The shape and size of the diffusers is particularly critical to an efficient combustion and to the flame stability under different conditions of operation, as well as for preventing backfiring.
The applicant has developed for this purpose burners with high specific power and low NOx and CO emissions which employ diffusers with pairs of side-by-side grids separated transversely by a screen, from which the inflammable mixture is caused to flow out at a relatively high velocity. The high velocity is a multiple of the flame rate of propagation at full power, when the air-to-gas ratio of the mixture is approximately stoichiometric or higher (0.8&lt;lambda&lt;1.6).
Diffusers of this type, being the subject matter of a patent EP-A 0373157 to the applicant, allow laminar flames or particularly stable flame fronts to be generated which extend across divergent surfaces having their origin located close to the central screen, and spreading out in a variable manner according to the outflow velocity, inversely therewith.
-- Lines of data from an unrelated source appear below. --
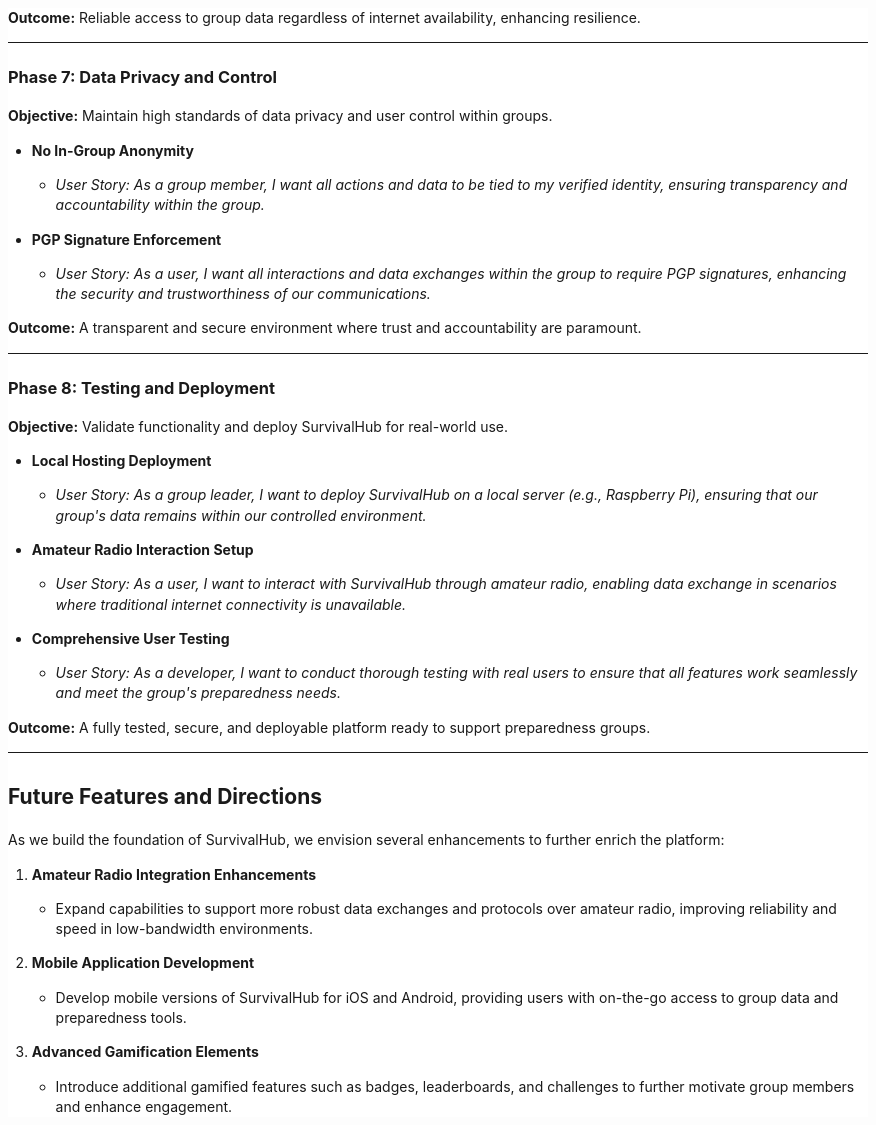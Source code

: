 **Outcome:** Reliable access to group data regardless of internet availability, enhancing resilience.

---

### **Phase 7: Data Privacy and Control**

**Objective:** Maintain high standards of data privacy and user control within groups.

- **No In-Group Anonymity**
  - *User Story:* *As a group member, I want all actions and data to be tied to my verified identity, ensuring transparency and accountability within the group.*

- **PGP Signature Enforcement**
  - *User Story:* *As a user, I want all interactions and data exchanges within the group to require PGP signatures, enhancing the security and trustworthiness of our communications.*

**Outcome:** A transparent and secure environment where trust and accountability are paramount.

---

### **Phase 8: Testing and Deployment**

**Objective:** Validate functionality and deploy SurvivalHub for real-world use.

- **Local Hosting Deployment**
  - *User Story:* *As a group leader, I want to deploy SurvivalHub on a local server (e.g., Raspberry Pi), ensuring that our group's data remains within our controlled environment.*

- **Amateur Radio Interaction Setup**
  - *User Story:* *As a user, I want to interact with SurvivalHub through amateur radio, enabling data exchange in scenarios where traditional internet connectivity is unavailable.*

- **Comprehensive User Testing**
  - *User Story:* *As a developer, I want to conduct thorough testing with real users to ensure that all features work seamlessly and meet the group's preparedness needs.*

**Outcome:** A fully tested, secure, and deployable platform ready to support preparedness groups.

---

## **Future Features and Directions**

As we build the foundation of SurvivalHub, we envision several enhancements to further enrich the platform:

1. **Amateur Radio Integration Enhancements**
   - Expand capabilities to support more robust data exchanges and protocols over amateur radio, improving reliability and speed in low-bandwidth environments.

2. **Mobile Application Development**
   - Develop mobile versions of SurvivalHub for iOS and Android, providing users with on-the-go access to group data and preparedness tools.

3. **Advanced Gamification Elements**
   - Introduce additional gamified features such as badges, leaderboards, and challenges to further motivate group members and enhance engagement.
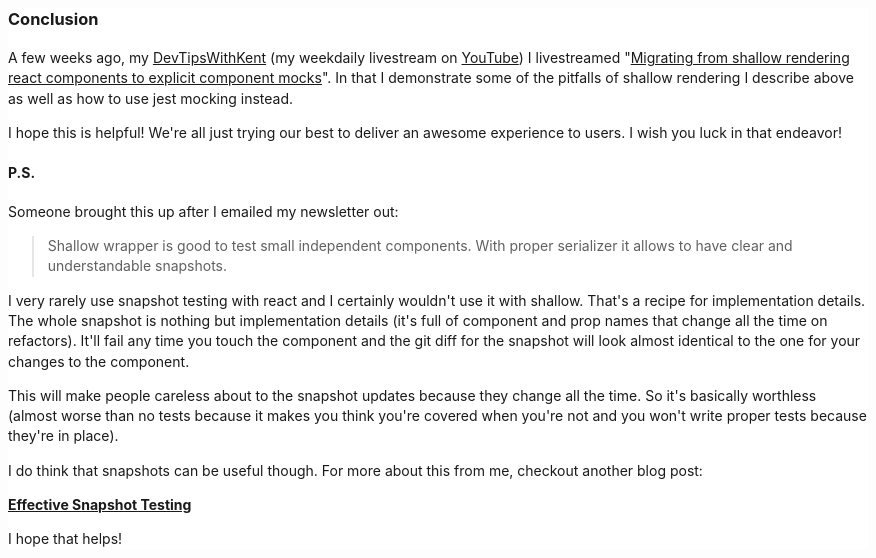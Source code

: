 ### Conclusion

A few weeks ago, my [DevTipsWithKent](http://kcd.im/devtips) (my weekdaily
livestream on [YouTube](http://kcd.im/youtube)) I livestreamed
"[Migrating from shallow rendering react components to explicit component mocks](https://youtu.be/LHUdxkThTM0?list=PLV5CVI1eNcJgCrPH_e6d57KRUTiDZgs0u)".
In that I demonstrate some of the pitfalls of shallow rendering I describe above
as well as how to use jest mocking instead.

I hope this is helpful! We're all just trying our best to deliver an awesome
experience to users. I wish you luck in that endeavor!

#### P.S.

Someone brought this up after I emailed my newsletter out:

> Shallow wrapper is good to test small independent components. With proper
> serializer it allows to have clear and understandable snapshots.

I very rarely use snapshot testing with react and I certainly wouldn't use it
with shallow. That's a recipe for implementation details. The whole snapshot is
nothing but implementation details (it's full of component and prop names that
change all the time on refactors). It'll fail any time you touch the component
and the git diff for the snapshot will look almost identical to the one for your
changes to the component.

This will make people careless about to the snapshot updates because they change
all the time. So it's basically worthless (almost worse than no tests because it
makes you think you're covered when you're not and you won't write proper tests
because they're in place).

I do think that snapshots can be useful though. For more about this from me,
checkout another blog post:

[**Effective Snapshot Testing**](/blog/effective-snapshot-testing)

I hope that helps!
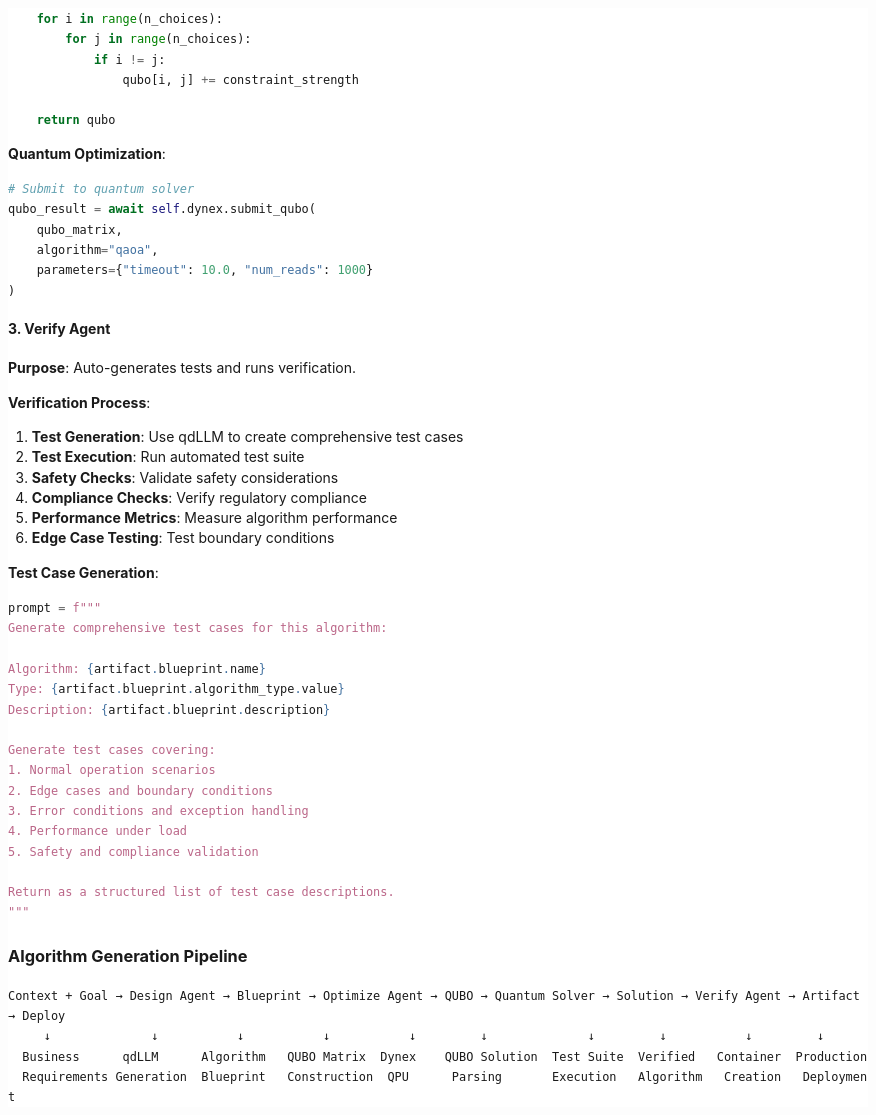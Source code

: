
 ```python
    for i in range(n_choices):
        for j in range(n_choices):
            if i != j:
                qubo[i, j] += constraint_strength
    
    return qubo
```

**Quantum Optimization**:
```python
# Submit to quantum solver
qubo_result = await self.dynex.submit_qubo(
    qubo_matrix,
    algorithm="qaoa",
    parameters={"timeout": 10.0, "num_reads": 1000}
)
```

#### 3. Verify Agent

**Purpose**: Auto-generates tests and runs verification.

**Verification Process**:
1. **Test Generation**: Use qdLLM to create comprehensive test cases
2. **Test Execution**: Run automated test suite
3. **Safety Checks**: Validate safety considerations
4. **Compliance Checks**: Verify regulatory compliance
5. **Performance Metrics**: Measure algorithm performance
6. **Edge Case Testing**: Test boundary conditions

**Test Case Generation**:
```python
prompt = f"""
Generate comprehensive test cases for this algorithm:

Algorithm: {artifact.blueprint.name}
Type: {artifact.blueprint.algorithm_type.value}
Description: {artifact.blueprint.description}

Generate test cases covering:
1. Normal operation scenarios
2. Edge cases and boundary conditions
3. Error conditions and exception handling
4. Performance under load
5. Safety and compliance validation

Return as a structured list of test case descriptions.
"""
```

### Algorithm Generation Pipeline

```
Context + Goal → Design Agent → Blueprint → Optimize Agent → QUBO → Quantum Solver → Solution → Verify Agent → Artifact → Deploy
     ↓              ↓           ↓           ↓           ↓         ↓              ↓         ↓           ↓         ↓
  Business      qdLLM      Algorithm   QUBO Matrix  Dynex    QUBO Solution  Test Suite  Verified   Container  Production
  Requirements Generation  Blueprint   Construction  QPU      Parsing       Execution   Algorithm   Creation   Deployment
```

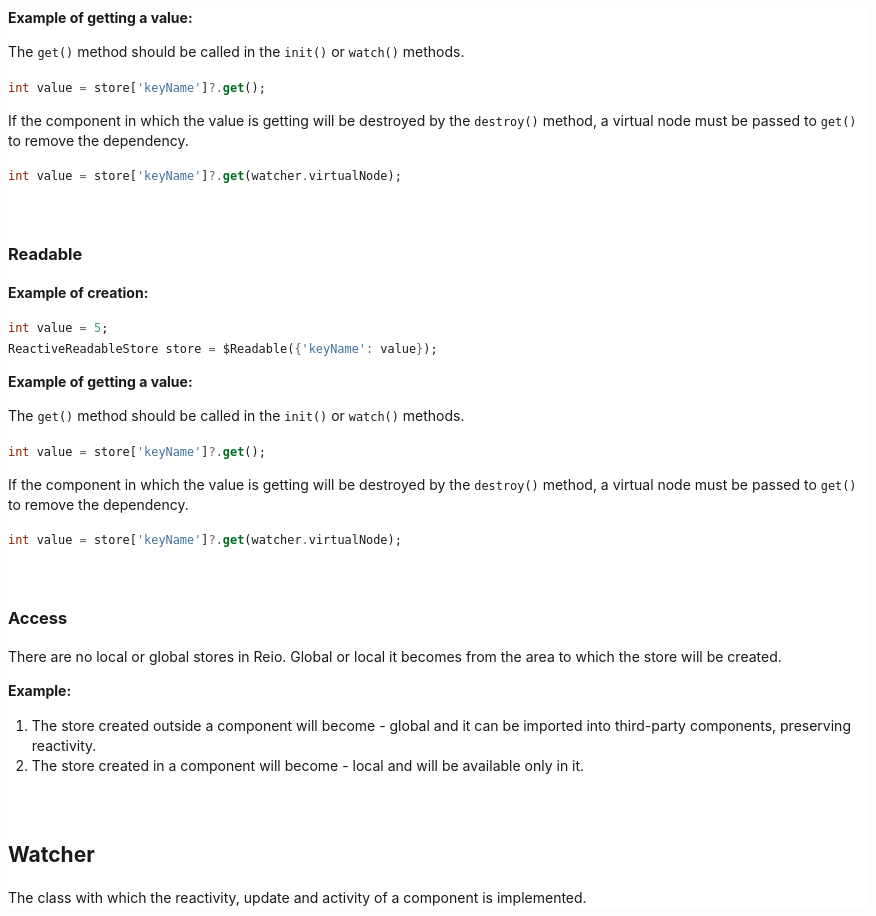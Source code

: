 **Example of getting a value:**

The `get()` method should be called in the `init()` or `watch()` methods.

```dart
int value = store['keyName']?.get();
```

If the component in which the value is getting will be destroyed by the `destroy()` method, a virtual node must be passed to `get()` to remove the dependency.

```dart
int value = store['keyName']?.get(watcher.virtualNode);
```

<br>

### Readable

**Example of creation:**

```dart
int value = 5;
ReactiveReadableStore store = $Readable({'keyName': value});
```

**Example of getting a value:**

The `get()` method should be called in the `init()` or `watch()` methods.

```dart
int value = store['keyName']?.get();
```

If the component in which the value is getting will be destroyed by the `destroy()` method, a virtual node must be passed to `get()` to remove the dependency.

```dart
int value = store['keyName']?.get(watcher.virtualNode);
```

<br>

### Access

There are no local or global stores in Reio. Global or local it becomes from the area to which the store will be created.

**Example:**

1. The store created outside a component will become - global and it can be imported into third-party components, preserving reactivity.
2. The store created in a component will become - local and will be available only in it.

<br>

## Watcher

The class with which the reactivity, update and activity of a component is implemented.
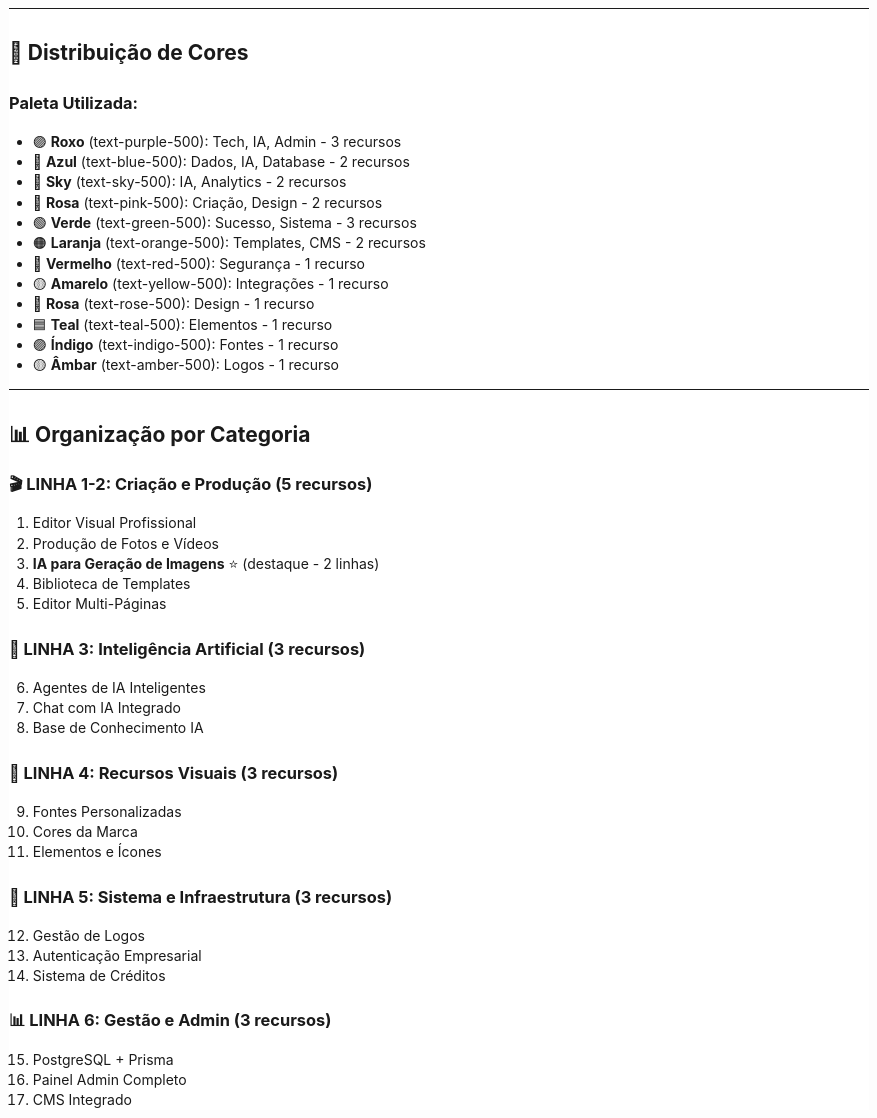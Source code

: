 
---

## 🎨 Distribuição de Cores

### Paleta Utilizada:
- 🟣 **Roxo** (text-purple-500): Tech, IA, Admin - 3 recursos
- 🔵 **Azul** (text-blue-500): Dados, IA, Database - 2 recursos
- 🌟 **Sky** (text-sky-500): IA, Analytics - 2 recursos
- 🩷 **Rosa** (text-pink-500): Criação, Design - 2 recursos
- 🟢 **Verde** (text-green-500): Sucesso, Sistema - 3 recursos
- 🟠 **Laranja** (text-orange-500): Templates, CMS - 2 recursos
- 🔴 **Vermelho** (text-red-500): Segurança - 1 recurso
- 🟡 **Amarelo** (text-yellow-500): Integrações - 1 recurso
- 🌹 **Rosa** (text-rose-500): Design - 1 recurso
- 🟦 **Teal** (text-teal-500): Elementos - 1 recurso
- 🟣 **Índigo** (text-indigo-500): Fontes - 1 recurso
- 🟡 **Âmbar** (text-amber-500): Logos - 1 recurso

---

## 📊 Organização por Categoria

### 🎬 LINHA 1-2: Criação e Produção (5 recursos)
1. Editor Visual Profissional
2. Produção de Fotos e Vídeos
3. **IA para Geração de Imagens** ⭐ (destaque - 2 linhas)
4. Biblioteca de Templates
5. Editor Multi-Páginas

### 🤖 LINHA 3: Inteligência Artificial (3 recursos)
6. Agentes de IA Inteligentes
7. Chat com IA Integrado
8. Base de Conhecimento IA

### 🎨 LINHA 4: Recursos Visuais (3 recursos)
9. Fontes Personalizadas
10. Cores da Marca
11. Elementos e Ícones

### 🚀 LINHA 5: Sistema e Infraestrutura (3 recursos)
12. Gestão de Logos
13. Autenticação Empresarial
14. Sistema de Créditos

### 📊 LINHA 6: Gestão e Admin (3 recursos)
15. PostgreSQL + Prisma
16. Painel Admin Completo
17. CMS Integrado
Since the flame develops across two surfaces which are spaced apart from the element or plate whereon the diffusers are formed, the material from which the diffusers are formed is stressed thermally to a negligible extent, is unaffected by ageing due to fatigue and is not subjected to wear or alteration of its structural characteristics.
Thus, the useful life of a burner equipped with this type of diffuser (additionally to its efficiency and specific power) is much longer than the life of conventional burners wherein the flame generated by a flow of a mixture of air and fuel at a velocity slightly higher than the flame propagation rate develops in close proximity to the diffuser with local burner overheating.
Diffusers of this type can operate at variable flow rates, and therefore, under modulated conditions.
However, at reduced flow rates and consequently reduced velocity of the fuel mixture outflow (or with gas used at a higher flame propagation rate than anticipated), the flame tends to approach the diffuser walls causing localized heating of the grid pair and the screen interposed therebetween (similar to that of conventional burners).
In these conditions, the differentiated burner heating, with the temperature surge that may attain 300.degree.-350.degree. C., causes local internal expansions and stresses which fatigue the material and result ultimate failure of the same.